Ziele der umfangreichen Forschungsarbeit
Das Potsdamer Wissenschaftlerteam verfolgt mit dieser Studie mehrere ambitionierte Ziele:
- Die natürlichen Spiel- und Lernverhalten von Kleinkindern in ihrem gewohnten Umfeld zu dokumentieren
- Erkenntnisse über die frühe kognitive und soziale Entwicklung zu sammeln
- Die Interaktion zwischen Kindern sowie zwischen Kindern und Erziehern genauer zu analysieren
- Grundlagen für verbesserte pädagogische Konzepte in Kitas zu schaffen
Die videogestützte Beobachtung ermöglicht es den Forschern, Verhaltensmuster zu erkennen, die bei kurzen Besuchen oder standardisierten Tests möglicherweise nicht sichtbar werden. Durch die längere Beobachtungsdauer können sie ein umfassenderes Bild der kindlichen Entwicklung zeichnen.
Bedeutung für die frühkindliche Bildung
Die Forschungsergebnisse sollen nicht nur der Wissenschaft dienen, sondern auch praktische Anwendung finden. Erzieher und Pädagogen könnten von den gewonnenen Erkenntnissen profitieren und ihre Arbeit mit den Jüngsten noch besser auf deren Bedürfnisse abstimmen. Die Studie trägt damit zur kontinuierlichen Verbesserung der frühkindlichen Bildung in Deutschland bei.

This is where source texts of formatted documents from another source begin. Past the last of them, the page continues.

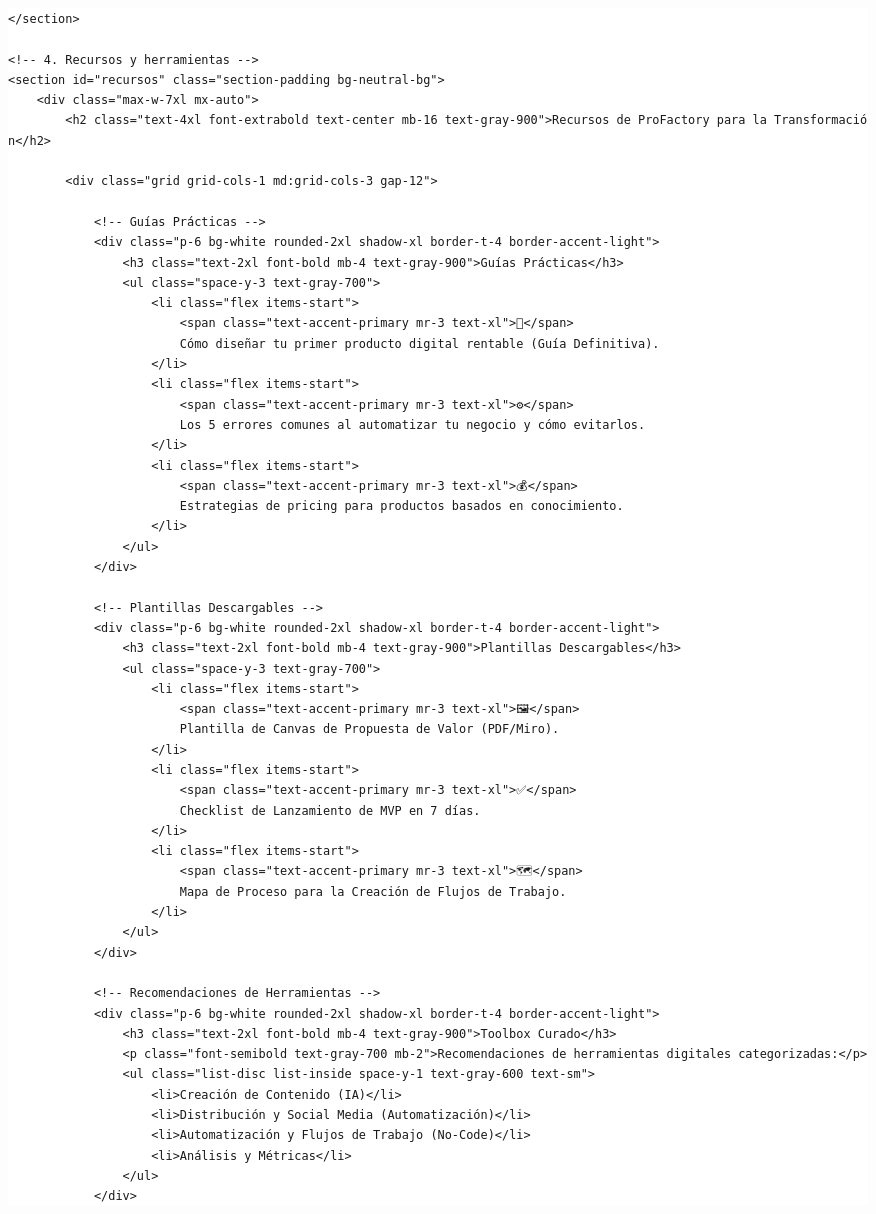     </section>

    <!-- 4. Recursos y herramientas -->
    <section id="recursos" class="section-padding bg-neutral-bg">
        <div class="max-w-7xl mx-auto">
            <h2 class="text-4xl font-extrabold text-center mb-16 text-gray-900">Recursos de ProFactory para la Transformación</h2>

            <div class="grid grid-cols-1 md:grid-cols-3 gap-12">
                
                <!-- Guías Prácticas -->
                <div class="p-6 bg-white rounded-2xl shadow-xl border-t-4 border-accent-light">
                    <h3 class="text-2xl font-bold mb-4 text-gray-900">Guías Prácticas</h3>
                    <ul class="space-y-3 text-gray-700">
                        <li class="flex items-start">
                            <span class="text-accent-primary mr-3 text-xl">📘</span>
                            Cómo diseñar tu primer producto digital rentable (Guía Definitiva).
                        </li>
                        <li class="flex items-start">
                            <span class="text-accent-primary mr-3 text-xl">⚙️</span>
                            Los 5 errores comunes al automatizar tu negocio y cómo evitarlos.
                        </li>
                        <li class="flex items-start">
                            <span class="text-accent-primary mr-3 text-xl">💰</span>
                            Estrategias de pricing para productos basados en conocimiento.
                        </li>
                    </ul>
                </div>
                
                <!-- Plantillas Descargables -->
                <div class="p-6 bg-white rounded-2xl shadow-xl border-t-4 border-accent-light">
                    <h3 class="text-2xl font-bold mb-4 text-gray-900">Plantillas Descargables</h3>
                    <ul class="space-y-3 text-gray-700">
                        <li class="flex items-start">
                            <span class="text-accent-primary mr-3 text-xl">🖼️</span>
                            Plantilla de Canvas de Propuesta de Valor (PDF/Miro).
                        </li>
                        <li class="flex items-start">
                            <span class="text-accent-primary mr-3 text-xl">✅</span>
                            Checklist de Lanzamiento de MVP en 7 días.
                        </li>
                        <li class="flex items-start">
                            <span class="text-accent-primary mr-3 text-xl">🗺️</span>
                            Mapa de Proceso para la Creación de Flujos de Trabajo.
                        </li>
                    </ul>
                </div>
                
                <!-- Recomendaciones de Herramientas -->
                <div class="p-6 bg-white rounded-2xl shadow-xl border-t-4 border-accent-light">
                    <h3 class="text-2xl font-bold mb-4 text-gray-900">Toolbox Curado</h3>
                    <p class="font-semibold text-gray-700 mb-2">Recomendaciones de herramientas digitales categorizadas:</p>
                    <ul class="list-disc list-inside space-y-1 text-gray-600 text-sm">
                        <li>Creación de Contenido (IA)</li>
                        <li>Distribución y Social Media (Automatización)</li>
                        <li>Automatización y Flujos de Trabajo (No-Code)</li>
                        <li>Análisis y Métricas</li>
                    </ul>
                </div>
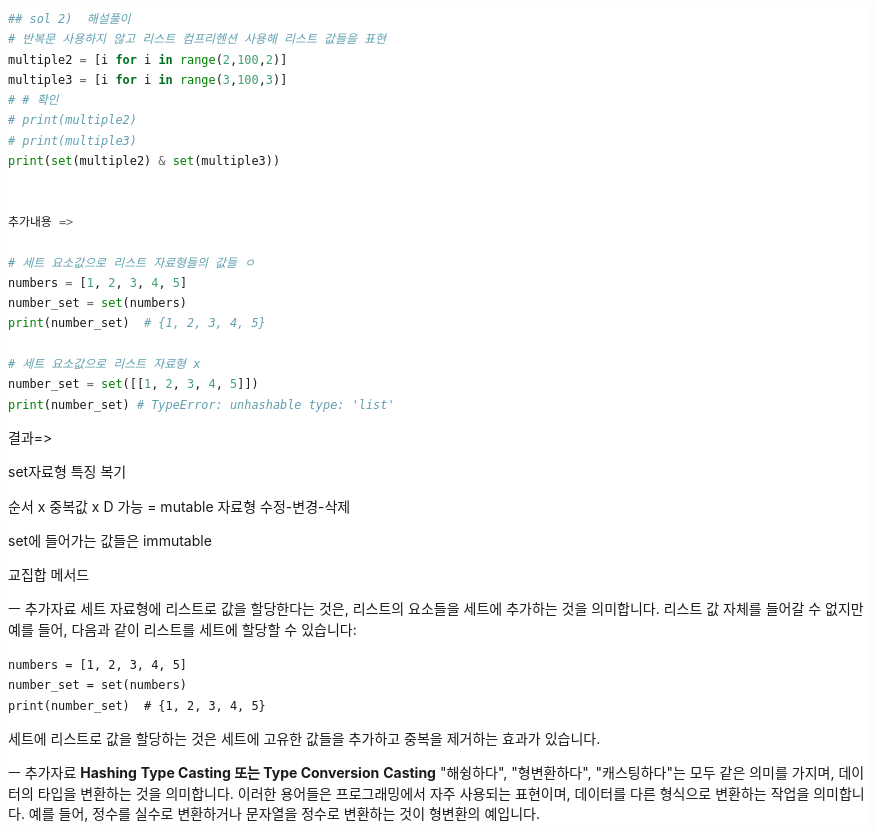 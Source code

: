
 ```python
## sol 2)  해설풀이
# 반복문 사용하지 않고 리스트 컴프리헨션 사용해 리스트 값들을 표현
multiple2 = [i for i in range(2,100,2)]
multiple3 = [i for i in range(3,100,3)]
# # 확인
# print(multiple2)
# print(multiple3)
print(set(multiple2) & set(multiple3))


추가내용 =>

# 세트 요소값으로 리스트 자료형들의 값들 ㅇ 
numbers = [1, 2, 3, 4, 5]
number_set = set(numbers)
print(number_set)  # {1, 2, 3, 4, 5}

# 세트 요소값으로 리스트 자료형 x 
number_set = set([[1, 2, 3, 4, 5]])
print(number_set) # TypeError: unhashable type: 'list'

```
결과=>

set자료형
특징 복기

순서 x
중복값 x
D 가능 = mutable 자료형
	수정-변경-삭제

set에 들어가는 값들은 immutable

교집합 메서드

ㅡ 추가자료
세트 자료형에 리스트로 값을 할당한다는 것은, 리스트의 요소들을 세트에 추가하는 것을 의미합니다.
리스트 값 자체를 들어갈 수 없지만
예를 들어, 다음과 같이 리스트를 세트에 할당할 수 있습니다:
```
numbers = [1, 2, 3, 4, 5]
number_set = set(numbers)
print(number_set)  # {1, 2, 3, 4, 5}
```
세트에 리스트로 값을 할당하는 것은 세트에 고유한 값들을 추가하고 중복을 제거하는 효과가 있습니다.


ㅡ 추가자료
**Hashing**
**Type Casting 또는 Type Conversion**
**Casting**
"해슁하다", "형변환하다", "캐스팅하다"는 모두 같은 의미를 가지며, 데이터의 타입을 변환하는 것을 의미합니다. 이러한 용어들은 프로그래밍에서 자주 사용되는 표현이며, 데이터를 다른 형식으로 변환하는 작업을 의미합니다. 예를 들어, 정수를 실수로 변환하거나 문자열을 정수로 변환하는 것이 형변환의 예입니다.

Die Kita „Fuhnestrolche“ in Baalberge stellt mit ihrer Teilnahme an diesem Projekt unter Beweis, wie wichtig die Zusammenarbeit zwischen Bildungseinrichtungen und Forschung ist. Während die Kinder ihrem natürlichen Spieltrieb nachgehen, sammeln die Wissenschaftler wertvolle Daten, die letztlich allen Kleinkindern zugutekommen könnten.